Researchers from John Hopkins Bloomberg School of Public Health and Arizona State University tested for drugs in feather meal, an additive that's found in chicken feed (and feed for several other animals). The drug residues found sound like a recipe for a bad bender: caffeine, antihistamines (the same in Benadryl), acetaminophen, the active ingredient in Prozac, arsenic, and fluoroquinolone. Fluoroquinolones are the most damning on the list; not only are they banned from use, they're the same antiobiotics used to treat bacterial infections — and are meant to treat infections resistant to older antibiotics. The FDA banned them from use in 2005 but according to the study, they're still cropping up in your chicken sandwich.

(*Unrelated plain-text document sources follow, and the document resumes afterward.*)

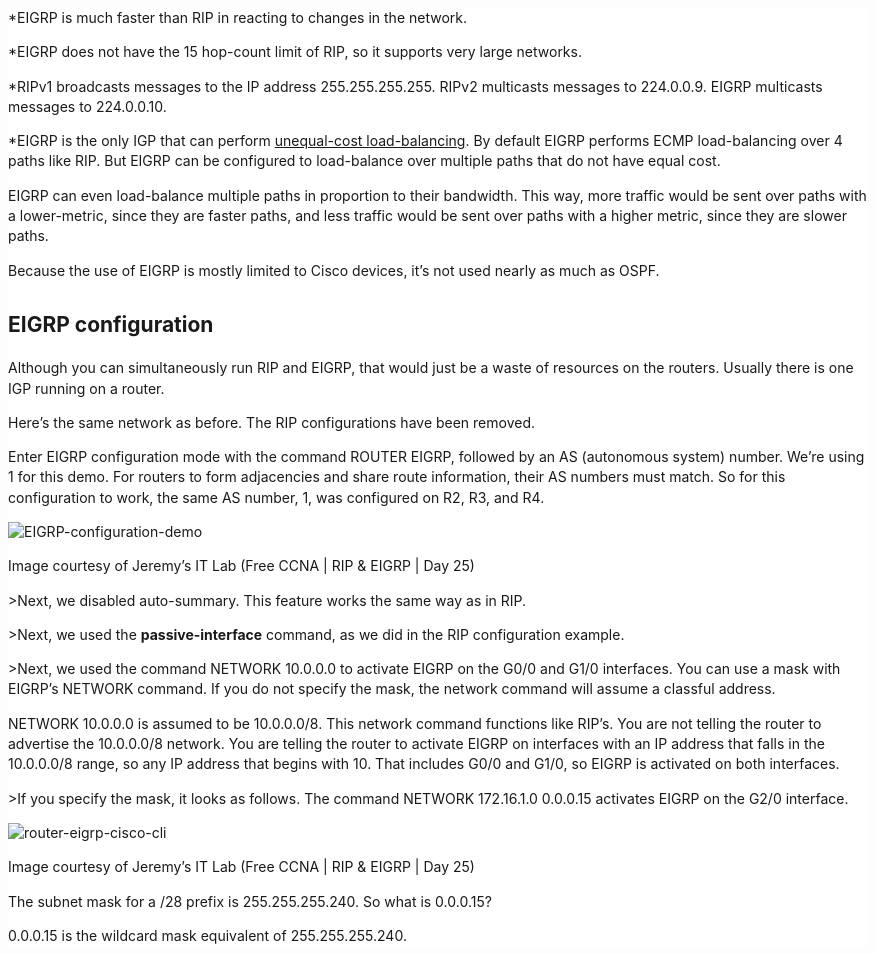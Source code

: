 \*EIGRP is much faster than RIP in reacting to changes in the network. 

\*EIGRP does not have the 15 hop-count limit of RIP, so it supports very large networks.

\*RIPv1 broadcasts messages to the IP address 255.255.255.255. RIPv2 multicasts messages to 224.0.0.9. EIGRP multicasts messages to 224.0.0.10.

\*EIGRP is the only IGP that can perform [unequal-cost load-balancing](https://docs.google.com/document/d/e/2PACX-1vRTtfZ9N5VNaOWsfLLF3M9zzsynbIPuAKt8R8K5-ySLwfndoevN22oUuG_gebgvyf9wlKTZtr4w4jEg/pub "unequal-cost load-balancing"). By default EIGRP performs ECMP load-balancing over 4 paths like RIP. But EIGRP can be configured to load-balance over multiple paths that do not have equal cost. 

EIGRP can even load-balance multiple paths in proportion to their bandwidth. This way, more traffic would be sent over paths with a lower-metric, since they are faster paths, and less traffic would be sent over paths with a higher metric, since they are slower paths. 

Because the use of EIGRP is mostly limited to Cisco devices, it’s not used nearly as much as OSPF. 

## EIGRP configuration

Although you can simultaneously run RIP and EIGRP, that would just be a waste of resources on the routers. Usually there is one IGP running on a router. 

Here’s the same network as before. The RIP configurations have been removed. 

Enter EIGRP configuration mode with the command ROUTER EIGRP, followed by an AS (autonomous system) number. We’re using 1 for this demo. For routers to form adjacencies and share route information, their AS numbers must match. So for this configuration to work, the same AS number, 1, was configured on R2, R3, and R4.

![EIGRP-configuration-demo](https://itnetworkingskills.wordpress.com/wp-content/uploads/2024/05/cac43-eigrp-configuration-demo-6.webp?w=1201)

Image courtesy of Jeremy’s IT Lab (Free CCNA | RIP & EIGRP | Day 25)

\>Next, we disabled auto-summary. This feature works the same way as in RIP. 

\>Next, we used the **passive-interface** command, as we did in the RIP configuration example.

\>Next, we used the command NETWORK 10.0.0.0 to activate EIGRP on the G0/0 and G1/0 interfaces. You can use a mask with EIGRP’s NETWORK command. If you do not specify the mask, the network command will assume a classful address. 

NETWORK 10.0.0.0 is assumed to be 10.0.0.0/8. This network command functions like RIP’s. You are not telling the router to advertise the 10.0.0.0/8 network. You are telling the router to activate EIGRP on interfaces with an IP address that falls in the 10.0.0.0/8 range, so any IP address that begins with 10. That includes G0/0 and G1/0, so EIGRP is activated on both interfaces.

\>If you specify the mask, it looks as follows. The command NETWORK 172.16.1.0 0.0.0.15 activates EIGRP on the G2/0 interface.

![router-eigrp-cisco-cli](https://itnetworkingskills.wordpress.com/wp-content/uploads/2024/05/4c7a2-router-eigrp-7_16.webp)

Image courtesy of Jeremy’s IT Lab (Free CCNA | RIP & EIGRP | Day 25)

The subnet mask for a /28 prefix is 255.255.255.240. So what is 0.0.0.15?

0.0.0.15 is the wildcard mask equivalent of 255.255.255.240.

Why the medicine cabinet in your poultry? Mother Jones Network breaks it down simply: "The caffeine keeps chickens awake so they eat more. The Benadryl, acetaminophen, and Prozac reduce their anxiety in order to speed up their growth and improve the taste of their meat. The arsenic is used to give poultry meat a pleasant pink color. It also reduced infections in chickens." The list of drugs can do some potential harm to humans, say the researchers, especially when found in fertilizers and animal waste.
Meanwhile, Maryland State Senate recently OK'ed a bill that would ban the sale of roxarsone, the organic compound of arsenic that is added to chicken meal. It's added to help chickens grow and fight infections, says CBS, but supporters of the bill claim it is polluting soil and the Chesapeake Bay. After all this, we may just stick to the organic chicken.